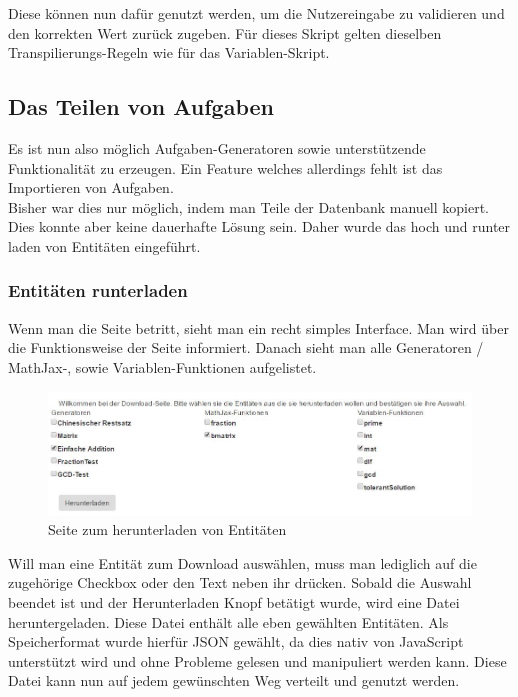 Diese können nun dafür genutzt werden, um die Nutzereingabe zu validieren und den korrekten Wert zurück zugeben. Für dieses Skript gelten dieselben Transpilierungs-Regeln wie für das Variablen-Skript.


\subsection{Das Teilen von Aufgaben}

Es ist nun also möglich Aufgaben-Generatoren sowie unterstützende Funktionalität zu erzeugen. Ein Feature welches allerdings fehlt ist das Importieren von Aufgaben.\\
Bisher war dies nur möglich, indem man Teile der Datenbank manuell kopiert. Dies konnte aber keine dauerhafte Lösung sein. Daher wurde das hoch und runter laden von Entitäten eingeführt.
\subsubsection{Entitäten runterladen}


Wenn man die Seite betritt, sieht man ein recht simples Interface. Man wird über die Funktionsweise der Seite informiert. Danach sieht man alle Generatoren / MathJax-, sowie Variablen-Funktionen aufgelistet. \\

\begin{figure}[htp]     %
\centering
\includegraphics[width=1\textwidth]{bilder/DownloadEntities} 
\caption[Seite zum herunterladen von Entitäten]{Seite zum herunterladen von Entitäten}
\end{figure} 


Will man eine Entität zum Download auswählen, muss man lediglich auf die zugehörige Checkbox oder den Text neben ihr drücken. Sobald die Auswahl beendet ist und der Herunterladen Knopf betätigt wurde, wird eine Datei heruntergeladen. Diese Datei enthält alle eben gewählten Entitäten. Als Speicherformat wurde hierfür JSON gewählt, da dies nativ von JavaScript unterstützt wird und ohne Probleme gelesen und manipuliert werden kann. Diese Datei kann nun auf jedem gewünschten Weg verteilt und genutzt werden.


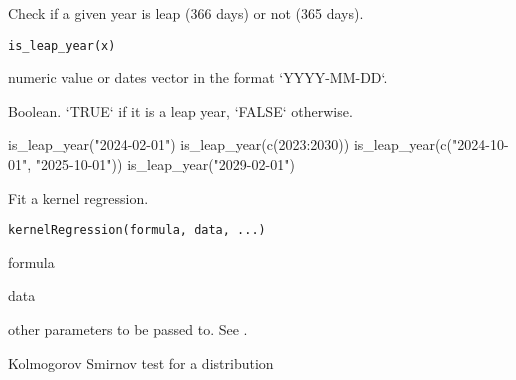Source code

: \documentclass[a4paper]{book}
\begin{document}
%
\begin{Description}\relax
Check if a given year is leap (366 days) or not (365 days).
\end{Description}
%
\begin{Usage}
\begin{verbatim}
is_leap_year(x)
\end{verbatim}
\end{Usage}
%
\begin{Arguments}
\begin{ldescription}
\item[\code{x}] numeric value or dates vector in the format `YYYY-MM-DD`.
\end{ldescription}
\end{Arguments}
%
\begin{Value}
Boolean. `TRUE` if it is a leap year, `FALSE` otherwise.
\end{Value}
%
\begin{Examples}
\begin{ExampleCode}
is_leap_year("2024-02-01")
is_leap_year(c(2023:2030))
is_leap_year(c("2024-10-01", "2025-10-01"))
is_leap_year("2029-02-01")
\end{ExampleCode}
\end{Examples}
%
\begin{Description}\relax
Fit a kernel regression.
\end{Description}
%
\begin{Usage}
\begin{verbatim}
kernelRegression(formula, data, ...)
\end{verbatim}
\end{Usage}
%
\begin{Arguments}
\begin{ldescription}
\item[\code{formula}] formula

\item[\code{data}] data

\item[\code{...}] other parameters to be passed to. See .
\end{ldescription}
\end{Arguments}
%
\begin{Description}\relax
Kolmogorov Smirnov test for a distribution
\end{Description}
\end{document}
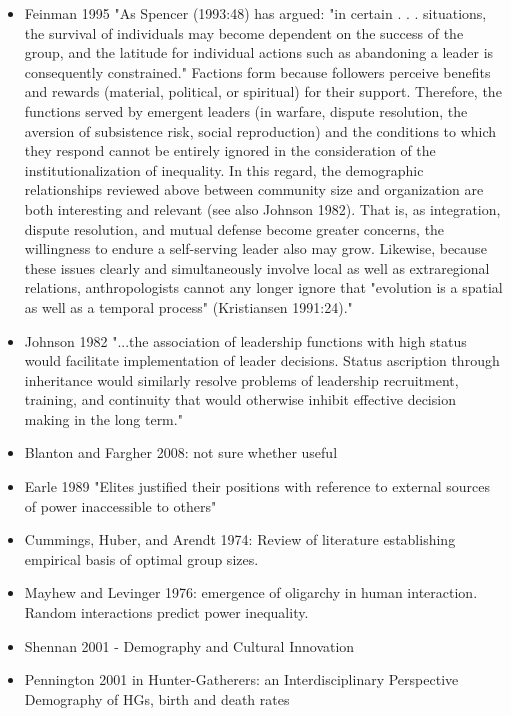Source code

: \documentclass[11pt,oneside,a4paper,onecolumn]{article}
\begin{document}
\begin{itemize}
	\item Feinman 1995 "As Spencer (1993:48) has argued: "in certain . . . situations, the survival of individuals may become dependent on the success of the group, and the latitude for individual actions such as abandoning a leader is consequently constrained." Factions form because followers perceive benefits and rewards (material, political, or spiritual) for their support. Therefore, the functions served by emergent leaders (in warfare, dispute resolution, the aversion of subsistence risk, social reproduction) and the conditions to which they respond cannot be entirely ignored in the consideration of the institutionalization of inequality. In this regard, the demographic relationships reviewed
above between community size and organization are both interesting and relevant (see also Johnson 1982). That is, as integration, dispute resolution, and mutual defense become greater concerns, the willingness to endure a self-serving leader also may grow. Likewise, because these issues clearly and simultaneously involve local as well as extraregional relations, anthropologists cannot any longer ignore that "evolution is a spatial as well as a temporal process" (Kristiansen 1991:24)."

	\item Johnson 1982 "...the association of leadership functions with high status would facilitate implementation of leader decisions. Status ascription through inheritance would similarly resolve problems of leadership recruitment, training, and continuity that would otherwise inhibit effective decision making in the long term."

	\item Blanton and Fargher 2008:  not sure whether useful

	\item Earle 1989 "Elites justified their positions with reference to external sources of power inaccessible to others"

	\item Cummings, Huber, and Arendt 1974:  Review of literature establishing empirical basis of optimal group sizes.

	\item Mayhew and Levinger 1976: emergence of oligarchy in human interaction.  Random interactions predict power inequality.
	
	\item Shennan 2001 - Demography and Cultural Innovation
	
	\item Pennington 2001 in Hunter-Gatherers: an Interdisciplinary Perspective\\
	Demography of HGs, birth and death rates
	

\end{itemize}
\end{document}
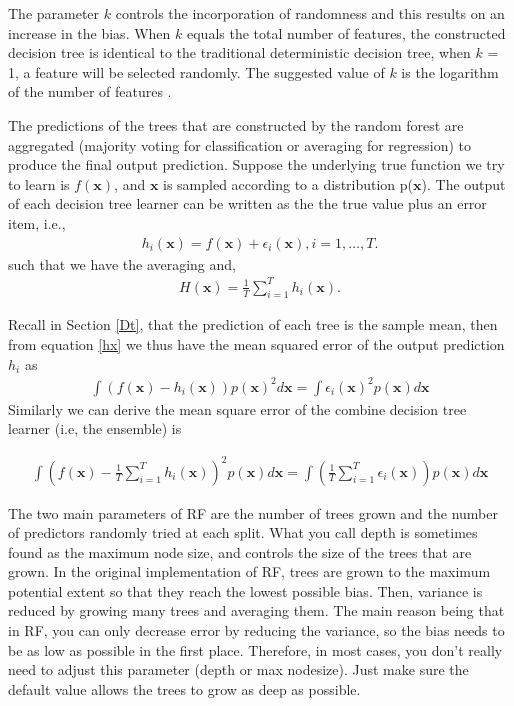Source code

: The parameter $\textit{k}$ controls the incorporation of randomness and this results on an increase in the bias. When $\textit{k}$ equals the total number of features, the constructed decision tree is identical to the traditional deterministic decision tree, when $\textit{k}$ = 1, a feature will be selected randomly. The suggested value of $\textit{k}$ is the logarithm of the number of features \citep{breiman2001random}.

The predictions of the trees that are constructed by the random forest are aggregated (majority voting for classification or averaging for regression) to produce the final output prediction. Suppose the underlying true function we try to learn is $f(\textbf{x})$, and $\textbf{x}$ is sampled according to a distribution p($\textbf{x}$). The output of each decision tree learner can be written as the the true value plus an error item, i.e.,
\begin{align}
h_{i}(\textbf{x})= f(\textbf{x}) + \epsilon_{i} (\textbf{x}), i = 1, \dots,T.
\label{hx}
\end{align}
such that we have the averaging and, 
\begin{align}
H(\textbf{x})= \frac{1}{T}\sum_{i=1}^{T} h_{i}(\textbf{x}). 
\label{averageRF}
\end{align}
\citep{zhou2012ensemble}

Recall in Section \ref{Dt}, that the prediction of  each tree is the sample mean, then from equation \ref{hx} we thus have the mean squared error of the output prediction $h_i$ as 
\begin{align}
\int (f(\textbf{x})-h_{i}(\textbf{x}))p(\textbf{x})^2d\textbf{x} = \int \epsilon_{i} (\textbf{x})^2 p(\textbf{x})d\textbf{x}
\end{align}
Similarly we can derive the mean square error of the combine decision tree learner (i.e, the ensemble) is 

\begin{align}
\int \left(f(\textbf{x}) - \frac{1}{T}\sum_{i=1}^{T} h_{i}(\textbf{x}) \right)^2  p(\textbf{x})d\textbf{x} = \int \left( \frac{1}{T}\sum_{i=1}^{T} \epsilon_{i}(\textbf{x})\right)p(\textbf{x})d\textbf{x}
\end{align} 


The two main parameters of RF are the number of trees grown and the number of predictors randomly tried at each split. What you call depth is sometimes found as the maximum node size, and controls the size of the trees that are grown. In the original implementation of RF, trees are grown to the maximum potential extent so that they reach the lowest possible bias. Then, variance is reduced by growing many trees and averaging them. The main reason being that in RF, you can only decrease error by reducing the variance, so the bias needs to be as low as possible in the first place. Therefore, in most cases, you don't really need to adjust this parameter (depth or max nodesize). Just make sure the default value allows the trees to grow as deep as possible.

---

▸ **What is needed**:
The output is the lines from the start of the data above through the line containing "Es ist nun also", unchanged, with any picture left out.

▸ **Answer**:
 Diese können nun dafür genutzt werden, um die Nutzereingabe zu validieren und den korrekten Wert zurück zugeben. Für dieses Skript gelten dieselben Transpilierungs-Regeln wie für das Variablen-Skript.


\subsection{Das Teilen von Aufgaben}

Es ist nun also möglich Aufgaben-Generatoren sowie unterstützende Funktionalität zu erzeugen. Ein Feature welches allerdings fehlt ist das Importieren von Aufgaben.\\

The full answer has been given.